La salle commune fut édifiée et elle trôna, son toit en bois et ses poutres énormes lui conférant un aspect protecteur, splendide au milieu du village. Le soir, nous y prenions le frais sur la véranda où des fauteuils hétéroclites commencèrent à s’accumuler. A l’intérieur, une cheminée avait été prévue mais elle n’était pas fonctionnelle pour le moment faute de matériaux appropriés. Une immense table fut installée, issue de l’assemblage de plateaux amoureusement coupés, poncés et cirés dans deux des plus gros troncs que nous avions coupés, et un nombre impressionnant de chaise furent installés autour. Nous nous y réunissions régulièrement pour manger ensemble ou prendre des décisions importantes pour le village. C’est là par exemple, qu’il fut décidé de construire un magasin de stockage des denrées alimentaires pour un approvisionnement plus rapide et plus simple. La construction d’un poste de soin, et plus tard d’un hôpital, furent aussi arrêtés là. Ils seraient occupés, quand cela serait nécessaire, par Mafalda dont la formation de Médecin Général lui permettait d’effectuer des opérations, et son époux, Solion qui était infirmier. Une école devrait être construite dès que des enfants naitraient et seraient en âge d’aller y étudier. Un jeune homme du nom de Copland se dit prêt à enseigner aux enfants et son épouse Tamina, dont la formation auprès des nourrissons et des plus jeunes enfants la prédisposait à cette fonction, déclara qu’elle pourrait assurer la garde des tout-petits durant que leurs parents travailleraient.

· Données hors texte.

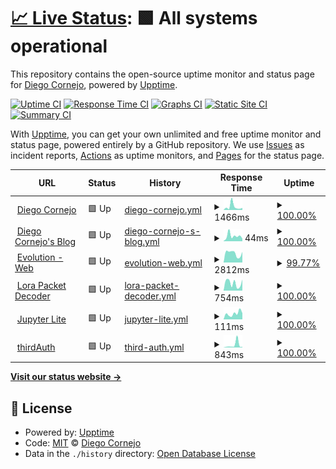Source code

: # [📈 Live Status](https://diegofcornejo.github.io/status): <!--live status--> **🟩 All systems operational**

This repository contains the open-source uptime monitor and status page for [Diego Cornejo](https://diegocornejo.com), powered by [Upptime](https://github.com/upptime/upptime).

[![Uptime CI](https://github.com/diegofcornejo/status/workflows/Uptime%20CI/badge.svg)](https://github.com/diegofcornejo/status/actions?query=workflow%3A%22Uptime+CI%22)
[![Response Time CI](https://github.com/diegofcornejo/status/workflows/Response%20Time%20CI/badge.svg)](https://github.com/diegofcornejo/status/actions?query=workflow%3A%22Response+Time+CI%22)
[![Graphs CI](https://github.com/diegofcornejo/status/workflows/Graphs%20CI/badge.svg)](https://github.com/diegofcornejo/status/actions?query=workflow%3A%22Graphs+CI%22)
[![Static Site CI](https://github.com/diegofcornejo/status/workflows/Static%20Site%20CI/badge.svg)](https://github.com/diegofcornejo/status/actions?query=workflow%3A%22Static+Site+CI%22)
[![Summary CI](https://github.com/diegofcornejo/status/workflows/Summary%20CI/badge.svg)](https://github.com/diegofcornejo/status/actions?query=workflow%3A%22Summary+CI%22)

With [Upptime](https://upptime.js.org), you can get your own unlimited and free uptime monitor and status page, powered entirely by a GitHub repository. We use [Issues](https://github.com/diegofcornejo/status/issues) as incident reports, [Actions](https://github.com/diegofcornejo/status/actions) as uptime monitors, and [Pages](https://diegofcornejo.github.io/status) for the status page.

<!--start: status pages-->
<!-- This summary is generated by Upptime (https://github.com/upptime/upptime) -->
<!-- Do not edit this manually, your changes will be overwritten -->
<!-- prettier-ignore -->
| URL | Status | History | Response Time | Uptime |
| --- | ------ | ------- | ------------- | ------ |
| <img alt="" src="https://icons.duckduckgo.com/ip3/diegocornejo.com.ico" height="13"> [Diego Cornejo](https://diegocornejo.com) | 🟩 Up | [diego-cornejo.yml](https://github.com/diegofcornejo/status/commits/HEAD/history/diego-cornejo.yml) | <details><summary><img alt="Response time graph" src="./graphs/diego-cornejo/response-time-week.png" height="20"> 1466ms</summary><br><a href="https://status.diegocornejo.com/history/diego-cornejo"><img alt="Response time 996" src="https://img.shields.io/endpoint?url=https%3A%2F%2Fraw.githubusercontent.com%2Fdiegofcornejo%2Fstatus%2FHEAD%2Fapi%2Fdiego-cornejo%2Fresponse-time.json"></a><br><a href="https://status.diegocornejo.com/history/diego-cornejo"><img alt="24-hour response time 506" src="https://img.shields.io/endpoint?url=https%3A%2F%2Fraw.githubusercontent.com%2Fdiegofcornejo%2Fstatus%2FHEAD%2Fapi%2Fdiego-cornejo%2Fresponse-time-day.json"></a><br><a href="https://status.diegocornejo.com/history/diego-cornejo"><img alt="7-day response time 1466" src="https://img.shields.io/endpoint?url=https%3A%2F%2Fraw.githubusercontent.com%2Fdiegofcornejo%2Fstatus%2FHEAD%2Fapi%2Fdiego-cornejo%2Fresponse-time-week.json"></a><br><a href="https://status.diegocornejo.com/history/diego-cornejo"><img alt="30-day response time 1068" src="https://img.shields.io/endpoint?url=https%3A%2F%2Fraw.githubusercontent.com%2Fdiegofcornejo%2Fstatus%2FHEAD%2Fapi%2Fdiego-cornejo%2Fresponse-time-month.json"></a><br><a href="https://status.diegocornejo.com/history/diego-cornejo"><img alt="1-year response time 997" src="https://img.shields.io/endpoint?url=https%3A%2F%2Fraw.githubusercontent.com%2Fdiegofcornejo%2Fstatus%2FHEAD%2Fapi%2Fdiego-cornejo%2Fresponse-time-year.json"></a></details> | <details><summary><a href="https://status.diegocornejo.com/history/diego-cornejo">100.00%</a></summary><a href="https://status.diegocornejo.com/history/diego-cornejo"><img alt="All-time uptime 99.95%" src="https://img.shields.io/endpoint?url=https%3A%2F%2Fraw.githubusercontent.com%2Fdiegofcornejo%2Fstatus%2FHEAD%2Fapi%2Fdiego-cornejo%2Fuptime.json"></a><br><a href="https://status.diegocornejo.com/history/diego-cornejo"><img alt="24-hour uptime 100.00%" src="https://img.shields.io/endpoint?url=https%3A%2F%2Fraw.githubusercontent.com%2Fdiegofcornejo%2Fstatus%2FHEAD%2Fapi%2Fdiego-cornejo%2Fuptime-day.json"></a><br><a href="https://status.diegocornejo.com/history/diego-cornejo"><img alt="7-day uptime 100.00%" src="https://img.shields.io/endpoint?url=https%3A%2F%2Fraw.githubusercontent.com%2Fdiegofcornejo%2Fstatus%2FHEAD%2Fapi%2Fdiego-cornejo%2Fuptime-week.json"></a><br><a href="https://status.diegocornejo.com/history/diego-cornejo"><img alt="30-day uptime 100.00%" src="https://img.shields.io/endpoint?url=https%3A%2F%2Fraw.githubusercontent.com%2Fdiegofcornejo%2Fstatus%2FHEAD%2Fapi%2Fdiego-cornejo%2Fuptime-month.json"></a><br><a href="https://status.diegocornejo.com/history/diego-cornejo"><img alt="1-year uptime 99.98%" src="https://img.shields.io/endpoint?url=https%3A%2F%2Fraw.githubusercontent.com%2Fdiegofcornejo%2Fstatus%2FHEAD%2Fapi%2Fdiego-cornejo%2Fuptime-year.json"></a></details>
| <img alt="" src="https://icons.duckduckgo.com/ip3/blog.diegocornejo.com.ico" height="13"> [Diego Cornejo's Blog](https://blog.diegocornejo.com) | 🟩 Up | [diego-cornejo-s-blog.yml](https://github.com/diegofcornejo/status/commits/HEAD/history/diego-cornejo-s-blog.yml) | <details><summary><img alt="Response time graph" src="./graphs/diego-cornejo-s-blog/response-time-week.png" height="20"> 44ms</summary><br><a href="https://status.diegocornejo.com/history/diego-cornejo-s-blog"><img alt="Response time 100" src="https://img.shields.io/endpoint?url=https%3A%2F%2Fraw.githubusercontent.com%2Fdiegofcornejo%2Fstatus%2FHEAD%2Fapi%2Fdiego-cornejo-s-blog%2Fresponse-time.json"></a><br><a href="https://status.diegocornejo.com/history/diego-cornejo-s-blog"><img alt="24-hour response time 48" src="https://img.shields.io/endpoint?url=https%3A%2F%2Fraw.githubusercontent.com%2Fdiegofcornejo%2Fstatus%2FHEAD%2Fapi%2Fdiego-cornejo-s-blog%2Fresponse-time-day.json"></a><br><a href="https://status.diegocornejo.com/history/diego-cornejo-s-blog"><img alt="7-day response time 44" src="https://img.shields.io/endpoint?url=https%3A%2F%2Fraw.githubusercontent.com%2Fdiegofcornejo%2Fstatus%2FHEAD%2Fapi%2Fdiego-cornejo-s-blog%2Fresponse-time-week.json"></a><br><a href="https://status.diegocornejo.com/history/diego-cornejo-s-blog"><img alt="30-day response time 70" src="https://img.shields.io/endpoint?url=https%3A%2F%2Fraw.githubusercontent.com%2Fdiegofcornejo%2Fstatus%2FHEAD%2Fapi%2Fdiego-cornejo-s-blog%2Fresponse-time-month.json"></a><br><a href="https://status.diegocornejo.com/history/diego-cornejo-s-blog"><img alt="1-year response time 100" src="https://img.shields.io/endpoint?url=https%3A%2F%2Fraw.githubusercontent.com%2Fdiegofcornejo%2Fstatus%2FHEAD%2Fapi%2Fdiego-cornejo-s-blog%2Fresponse-time-year.json"></a></details> | <details><summary><a href="https://status.diegocornejo.com/history/diego-cornejo-s-blog">100.00%</a></summary><a href="https://status.diegocornejo.com/history/diego-cornejo-s-blog"><img alt="All-time uptime 99.99%" src="https://img.shields.io/endpoint?url=https%3A%2F%2Fraw.githubusercontent.com%2Fdiegofcornejo%2Fstatus%2FHEAD%2Fapi%2Fdiego-cornejo-s-blog%2Fuptime.json"></a><br><a href="https://status.diegocornejo.com/history/diego-cornejo-s-blog"><img alt="24-hour uptime 100.00%" src="https://img.shields.io/endpoint?url=https%3A%2F%2Fraw.githubusercontent.com%2Fdiegofcornejo%2Fstatus%2FHEAD%2Fapi%2Fdiego-cornejo-s-blog%2Fuptime-day.json"></a><br><a href="https://status.diegocornejo.com/history/diego-cornejo-s-blog"><img alt="7-day uptime 100.00%" src="https://img.shields.io/endpoint?url=https%3A%2F%2Fraw.githubusercontent.com%2Fdiegofcornejo%2Fstatus%2FHEAD%2Fapi%2Fdiego-cornejo-s-blog%2Fuptime-week.json"></a><br><a href="https://status.diegocornejo.com/history/diego-cornejo-s-blog"><img alt="30-day uptime 100.00%" src="https://img.shields.io/endpoint?url=https%3A%2F%2Fraw.githubusercontent.com%2Fdiegofcornejo%2Fstatus%2FHEAD%2Fapi%2Fdiego-cornejo-s-blog%2Fuptime-month.json"></a><br><a href="https://status.diegocornejo.com/history/diego-cornejo-s-blog"><img alt="1-year uptime 99.99%" src="https://img.shields.io/endpoint?url=https%3A%2F%2Fraw.githubusercontent.com%2Fdiegofcornejo%2Fstatus%2FHEAD%2Fapi%2Fdiego-cornejo-s-blog%2Fuptime-year.json"></a></details>
| <img alt="" src="https://icons.duckduckgo.com/ip3/evolutionygo.com.ico" height="13"> [Evolution - Web](https://evolutionygo.com) | 🟩 Up | [evolution-web.yml](https://github.com/diegofcornejo/status/commits/HEAD/history/evolution-web.yml) | <details><summary><img alt="Response time graph" src="./graphs/evolution-web/response-time-week.png" height="20"> 2812ms</summary><br><a href="https://status.diegocornejo.com/history/evolution-web"><img alt="Response time 2731" src="https://img.shields.io/endpoint?url=https%3A%2F%2Fraw.githubusercontent.com%2Fdiegofcornejo%2Fstatus%2FHEAD%2Fapi%2Fevolution-web%2Fresponse-time.json"></a><br><a href="https://status.diegocornejo.com/history/evolution-web"><img alt="24-hour response time 3693" src="https://img.shields.io/endpoint?url=https%3A%2F%2Fraw.githubusercontent.com%2Fdiegofcornejo%2Fstatus%2FHEAD%2Fapi%2Fevolution-web%2Fresponse-time-day.json"></a><br><a href="https://status.diegocornejo.com/history/evolution-web"><img alt="7-day response time 2812" src="https://img.shields.io/endpoint?url=https%3A%2F%2Fraw.githubusercontent.com%2Fdiegofcornejo%2Fstatus%2FHEAD%2Fapi%2Fevolution-web%2Fresponse-time-week.json"></a><br><a href="https://status.diegocornejo.com/history/evolution-web"><img alt="30-day response time 2899" src="https://img.shields.io/endpoint?url=https%3A%2F%2Fraw.githubusercontent.com%2Fdiegofcornejo%2Fstatus%2FHEAD%2Fapi%2Fevolution-web%2Fresponse-time-month.json"></a><br><a href="https://status.diegocornejo.com/history/evolution-web"><img alt="1-year response time 2731" src="https://img.shields.io/endpoint?url=https%3A%2F%2Fraw.githubusercontent.com%2Fdiegofcornejo%2Fstatus%2FHEAD%2Fapi%2Fevolution-web%2Fresponse-time-year.json"></a></details> | <details><summary><a href="https://status.diegocornejo.com/history/evolution-web">99.77%</a></summary><a href="https://status.diegocornejo.com/history/evolution-web"><img alt="All-time uptime 99.98%" src="https://img.shields.io/endpoint?url=https%3A%2F%2Fraw.githubusercontent.com%2Fdiegofcornejo%2Fstatus%2FHEAD%2Fapi%2Fevolution-web%2Fuptime.json"></a><br><a href="https://status.diegocornejo.com/history/evolution-web"><img alt="24-hour uptime 98.42%" src="https://img.shields.io/endpoint?url=https%3A%2F%2Fraw.githubusercontent.com%2Fdiegofcornejo%2Fstatus%2FHEAD%2Fapi%2Fevolution-web%2Fuptime-day.json"></a><br><a href="https://status.diegocornejo.com/history/evolution-web"><img alt="7-day uptime 99.77%" src="https://img.shields.io/endpoint?url=https%3A%2F%2Fraw.githubusercontent.com%2Fdiegofcornejo%2Fstatus%2FHEAD%2Fapi%2Fevolution-web%2Fuptime-week.json"></a><br><a href="https://status.diegocornejo.com/history/evolution-web"><img alt="30-day uptime 99.95%" src="https://img.shields.io/endpoint?url=https%3A%2F%2Fraw.githubusercontent.com%2Fdiegofcornejo%2Fstatus%2FHEAD%2Fapi%2Fevolution-web%2Fuptime-month.json"></a><br><a href="https://status.diegocornejo.com/history/evolution-web"><img alt="1-year uptime 99.98%" src="https://img.shields.io/endpoint?url=https%3A%2F%2Fraw.githubusercontent.com%2Fdiegofcornejo%2Fstatus%2FHEAD%2Fapi%2Fevolution-web%2Fuptime-year.json"></a></details>
| <img alt="" src="https://icons.duckduckgo.com/ip3/lora-packet.vercel.app.ico" height="13"> [Lora Packet Decoder](https://lora-packet.vercel.app) | 🟩 Up | [lora-packet-decoder.yml](https://github.com/diegofcornejo/status/commits/HEAD/history/lora-packet-decoder.yml) | <details><summary><img alt="Response time graph" src="./graphs/lora-packet-decoder/response-time-week.png" height="20"> 754ms</summary><br><a href="https://status.diegocornejo.com/history/lora-packet-decoder"><img alt="Response time 572" src="https://img.shields.io/endpoint?url=https%3A%2F%2Fraw.githubusercontent.com%2Fdiegofcornejo%2Fstatus%2FHEAD%2Fapi%2Flora-packet-decoder%2Fresponse-time.json"></a><br><a href="https://status.diegocornejo.com/history/lora-packet-decoder"><img alt="24-hour response time 1380" src="https://img.shields.io/endpoint?url=https%3A%2F%2Fraw.githubusercontent.com%2Fdiegofcornejo%2Fstatus%2FHEAD%2Fapi%2Flora-packet-decoder%2Fresponse-time-day.json"></a><br><a href="https://status.diegocornejo.com/history/lora-packet-decoder"><img alt="7-day response time 754" src="https://img.shields.io/endpoint?url=https%3A%2F%2Fraw.githubusercontent.com%2Fdiegofcornejo%2Fstatus%2FHEAD%2Fapi%2Flora-packet-decoder%2Fresponse-time-week.json"></a><br><a href="https://status.diegocornejo.com/history/lora-packet-decoder"><img alt="30-day response time 572" src="https://img.shields.io/endpoint?url=https%3A%2F%2Fraw.githubusercontent.com%2Fdiegofcornejo%2Fstatus%2FHEAD%2Fapi%2Flora-packet-decoder%2Fresponse-time-month.json"></a><br><a href="https://status.diegocornejo.com/history/lora-packet-decoder"><img alt="1-year response time 572" src="https://img.shields.io/endpoint?url=https%3A%2F%2Fraw.githubusercontent.com%2Fdiegofcornejo%2Fstatus%2FHEAD%2Fapi%2Flora-packet-decoder%2Fresponse-time-year.json"></a></details> | <details><summary><a href="https://status.diegocornejo.com/history/lora-packet-decoder">100.00%</a></summary><a href="https://status.diegocornejo.com/history/lora-packet-decoder"><img alt="All-time uptime 100.00%" src="https://img.shields.io/endpoint?url=https%3A%2F%2Fraw.githubusercontent.com%2Fdiegofcornejo%2Fstatus%2FHEAD%2Fapi%2Flora-packet-decoder%2Fuptime.json"></a><br><a href="https://status.diegocornejo.com/history/lora-packet-decoder"><img alt="24-hour uptime 100.00%" src="https://img.shields.io/endpoint?url=https%3A%2F%2Fraw.githubusercontent.com%2Fdiegofcornejo%2Fstatus%2FHEAD%2Fapi%2Flora-packet-decoder%2Fuptime-day.json"></a><br><a href="https://status.diegocornejo.com/history/lora-packet-decoder"><img alt="7-day uptime 100.00%" src="https://img.shields.io/endpoint?url=https%3A%2F%2Fraw.githubusercontent.com%2Fdiegofcornejo%2Fstatus%2FHEAD%2Fapi%2Flora-packet-decoder%2Fuptime-week.json"></a><br><a href="https://status.diegocornejo.com/history/lora-packet-decoder"><img alt="30-day uptime 100.00%" src="https://img.shields.io/endpoint?url=https%3A%2F%2Fraw.githubusercontent.com%2Fdiegofcornejo%2Fstatus%2FHEAD%2Fapi%2Flora-packet-decoder%2Fuptime-month.json"></a><br><a href="https://status.diegocornejo.com/history/lora-packet-decoder"><img alt="1-year uptime 100.00%" src="https://img.shields.io/endpoint?url=https%3A%2F%2Fraw.githubusercontent.com%2Fdiegofcornejo%2Fstatus%2FHEAD%2Fapi%2Flora-packet-decoder%2Fuptime-year.json"></a></details>
| <img alt="" src="https://icons.duckduckgo.com/ip3/jupyter.diegocornejo.com.ico" height="13"> [Jupyter Lite](https://jupyter.diegocornejo.com) | 🟩 Up | [jupyter-lite.yml](https://github.com/diegofcornejo/status/commits/HEAD/history/jupyter-lite.yml) | <details><summary><img alt="Response time graph" src="./graphs/jupyter-lite/response-time-week.png" height="20"> 111ms</summary><br><a href="https://status.diegocornejo.com/history/jupyter-lite"><img alt="Response time 139" src="https://img.shields.io/endpoint?url=https%3A%2F%2Fraw.githubusercontent.com%2Fdiegofcornejo%2Fstatus%2FHEAD%2Fapi%2Fjupyter-lite%2Fresponse-time.json"></a><br><a href="https://status.diegocornejo.com/history/jupyter-lite"><img alt="24-hour response time 103" src="https://img.shields.io/endpoint?url=https%3A%2F%2Fraw.githubusercontent.com%2Fdiegofcornejo%2Fstatus%2FHEAD%2Fapi%2Fjupyter-lite%2Fresponse-time-day.json"></a><br><a href="https://status.diegocornejo.com/history/jupyter-lite"><img alt="7-day response time 111" src="https://img.shields.io/endpoint?url=https%3A%2F%2Fraw.githubusercontent.com%2Fdiegofcornejo%2Fstatus%2FHEAD%2Fapi%2Fjupyter-lite%2Fresponse-time-week.json"></a><br><a href="https://status.diegocornejo.com/history/jupyter-lite"><img alt="30-day response time 106" src="https://img.shields.io/endpoint?url=https%3A%2F%2Fraw.githubusercontent.com%2Fdiegofcornejo%2Fstatus%2FHEAD%2Fapi%2Fjupyter-lite%2Fresponse-time-month.json"></a><br><a href="https://status.diegocornejo.com/history/jupyter-lite"><img alt="1-year response time 139" src="https://img.shields.io/endpoint?url=https%3A%2F%2Fraw.githubusercontent.com%2Fdiegofcornejo%2Fstatus%2FHEAD%2Fapi%2Fjupyter-lite%2Fresponse-time-year.json"></a></details> | <details><summary><a href="https://status.diegocornejo.com/history/jupyter-lite">100.00%</a></summary><a href="https://status.diegocornejo.com/history/jupyter-lite"><img alt="All-time uptime 100.00%" src="https://img.shields.io/endpoint?url=https%3A%2F%2Fraw.githubusercontent.com%2Fdiegofcornejo%2Fstatus%2FHEAD%2Fapi%2Fjupyter-lite%2Fuptime.json"></a><br><a href="https://status.diegocornejo.com/history/jupyter-lite"><img alt="24-hour uptime 100.00%" src="https://img.shields.io/endpoint?url=https%3A%2F%2Fraw.githubusercontent.com%2Fdiegofcornejo%2Fstatus%2FHEAD%2Fapi%2Fjupyter-lite%2Fuptime-day.json"></a><br><a href="https://status.diegocornejo.com/history/jupyter-lite"><img alt="7-day uptime 100.00%" src="https://img.shields.io/endpoint?url=https%3A%2F%2Fraw.githubusercontent.com%2Fdiegofcornejo%2Fstatus%2FHEAD%2Fapi%2Fjupyter-lite%2Fuptime-week.json"></a><br><a href="https://status.diegocornejo.com/history/jupyter-lite"><img alt="30-day uptime 100.00%" src="https://img.shields.io/endpoint?url=https%3A%2F%2Fraw.githubusercontent.com%2Fdiegofcornejo%2Fstatus%2FHEAD%2Fapi%2Fjupyter-lite%2Fuptime-month.json"></a><br><a href="https://status.diegocornejo.com/history/jupyter-lite"><img alt="1-year uptime 100.00%" src="https://img.shields.io/endpoint?url=https%3A%2F%2Fraw.githubusercontent.com%2Fdiegofcornejo%2Fstatus%2FHEAD%2Fapi%2Fjupyter-lite%2Fuptime-year.json"></a></details>
| <img alt="" src="https://icons.duckduckgo.com/ip3/thirdauth.com.ico" height="13"> [thirdAuth](https://thirdauth.com) | 🟩 Up | [third-auth.yml](https://github.com/diegofcornejo/status/commits/HEAD/history/third-auth.yml) | <details><summary><img alt="Response time graph" src="./graphs/third-auth/response-time-week.png" height="20"> 843ms</summary><br><a href="https://status.diegocornejo.com/history/third-auth"><img alt="Response time 314" src="https://img.shields.io/endpoint?url=https%3A%2F%2Fraw.githubusercontent.com%2Fdiegofcornejo%2Fstatus%2FHEAD%2Fapi%2Fthird-auth%2Fresponse-time.json"></a><br><a href="https://status.diegocornejo.com/history/third-auth"><img alt="24-hour response time 243" src="https://img.shields.io/endpoint?url=https%3A%2F%2Fraw.githubusercontent.com%2Fdiegofcornejo%2Fstatus%2FHEAD%2Fapi%2Fthird-auth%2Fresponse-time-day.json"></a><br><a href="https://status.diegocornejo.com/history/third-auth"><img alt="7-day response time 843" src="https://img.shields.io/endpoint?url=https%3A%2F%2Fraw.githubusercontent.com%2Fdiegofcornejo%2Fstatus%2FHEAD%2Fapi%2Fthird-auth%2Fresponse-time-week.json"></a><br><a href="https://status.diegocornejo.com/history/third-auth"><img alt="30-day response time 365" src="https://img.shields.io/endpoint?url=https%3A%2F%2Fraw.githubusercontent.com%2Fdiegofcornejo%2Fstatus%2FHEAD%2Fapi%2Fthird-auth%2Fresponse-time-month.json"></a><br><a href="https://status.diegocornejo.com/history/third-auth"><img alt="1-year response time 293" src="https://img.shields.io/endpoint?url=https%3A%2F%2Fraw.githubusercontent.com%2Fdiegofcornejo%2Fstatus%2FHEAD%2Fapi%2Fthird-auth%2Fresponse-time-year.json"></a></details> | <details><summary><a href="https://status.diegocornejo.com/history/third-auth">100.00%</a></summary><a href="https://status.diegocornejo.com/history/third-auth"><img alt="All-time uptime 99.99%" src="https://img.shields.io/endpoint?url=https%3A%2F%2Fraw.githubusercontent.com%2Fdiegofcornejo%2Fstatus%2FHEAD%2Fapi%2Fthird-auth%2Fuptime.json"></a><br><a href="https://status.diegocornejo.com/history/third-auth"><img alt="24-hour uptime 100.00%" src="https://img.shields.io/endpoint?url=https%3A%2F%2Fraw.githubusercontent.com%2Fdiegofcornejo%2Fstatus%2FHEAD%2Fapi%2Fthird-auth%2Fuptime-day.json"></a><br><a href="https://status.diegocornejo.com/history/third-auth"><img alt="7-day uptime 100.00%" src="https://img.shields.io/endpoint?url=https%3A%2F%2Fraw.githubusercontent.com%2Fdiegofcornejo%2Fstatus%2FHEAD%2Fapi%2Fthird-auth%2Fuptime-week.json"></a><br><a href="https://status.diegocornejo.com/history/third-auth"><img alt="30-day uptime 100.00%" src="https://img.shields.io/endpoint?url=https%3A%2F%2Fraw.githubusercontent.com%2Fdiegofcornejo%2Fstatus%2FHEAD%2Fapi%2Fthird-auth%2Fuptime-month.json"></a><br><a href="https://status.diegocornejo.com/history/third-auth"><img alt="1-year uptime 99.99%" src="https://img.shields.io/endpoint?url=https%3A%2F%2Fraw.githubusercontent.com%2Fdiegofcornejo%2Fstatus%2FHEAD%2Fapi%2Fthird-auth%2Fuptime-year.json"></a></details>

<!--end: status pages-->

[**Visit our status website →**](https://diegofcornejo.github.io/status)

## 📄 License

- Powered by: [Upptime](https://github.com/upptime/upptime)
- Code: [MIT](./LICENSE) © [Diego Cornejo](https://diegocornejo.com)
- Data in the `./history` directory: [Open Database License](https://opendatacommons.org/licenses/odbl/1-0/)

Cette discussion eut lieu un soir où nous étions tous réunis et elle avait une importance capitale pour nous tous. En effet, sur terre il nous était interdit de nous reproduire. Toutes les filles avaient subi l’implantation obligatoire d’un dispositif de contraception définitive qui ne pouvait être ôté que par une opération chirurgicale. Quelques rares privilégiés avaient eu le droit d’avoir des enfants, mais ils avaient dû obtenir une dérogation et une autorisation gouvernementale. Bien entendu, les membres du gouvernement et quelques uns de leurs proches n’y étaient pas soumis, ce qui expliquait la présence d’enfants dans le vaisseau qui nous avait amené vers Matria. Mais la majorité de la population, dont nous faisions tous partie au village, avait du se plier à l’injonction qui avait d’ailleurs plusieurs aspects positifs : cela nous avait tous permis de faire des études, nous avait garanti contre les risque de mettre au monde un enfant malformé ou prématurément décédé à cause de la toxicité de la terre et enfin, durant le voyage, nous étions libre de nous consacrer à nos travaux. Mais nous avions tous conscience que ce temps était révolu.

Nous étions installés dans nos maisons, le village s’organisait. Nous avions accompli la tâche pour laquelle nous avions été formés durant ces longues années. Il était temps que la vie commence réellement, les enfants en faisaient évidement partie.